Dataset items |
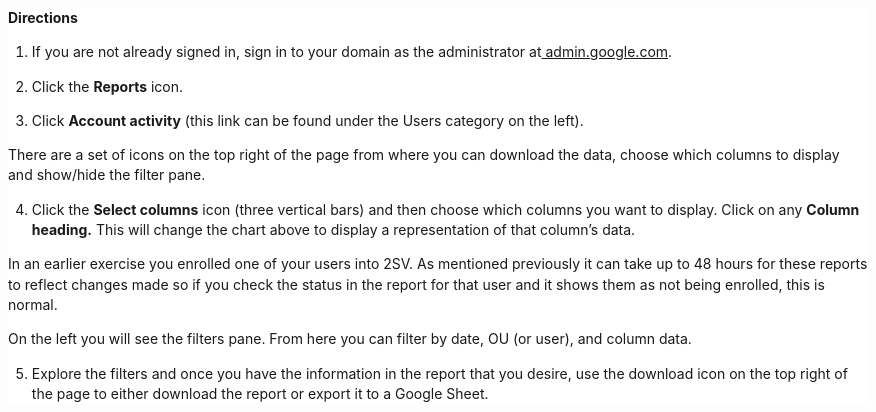 **Directions**

1. If you are not already signed in, sign in to your domain as the administrator at[ admin.google.com](https://admin.google.com/). 

2. Click the **Reports** icon.

3. Click **Account activity** (this link can be found under the Users category on the left).

There are a set of icons on the top right of the page from where you can download the data, choose which columns to display and show/hide the filter pane.

4. Click the **Select columns** icon (three vertical bars) and then choose which columns you want to display. Click on any **Column heading.** This will change the chart above to display a representation of that column’s data.

In an earlier exercise you enrolled one of your users into 2SV. As mentioned previously it can take up to 48 hours for these reports to reflect changes made so if you check the status in the report for that user and it shows them as not being enrolled, this is normal.

On the left you will see the filters pane. From here you can filter by date, OU (or user), and column data.

5. Explore the filters and once you have the information in the report that you desire, use the download icon on the top right of the page to either download the report or export it to a Google Sheet.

Task requirements |
The response consists of the lines above that contain "left".

Task output |
3. Click **Account activity** (this link can be found under the Users category on the left).
On the left you will see the filters pane. From here you can filter by date, OU (or user), and column data.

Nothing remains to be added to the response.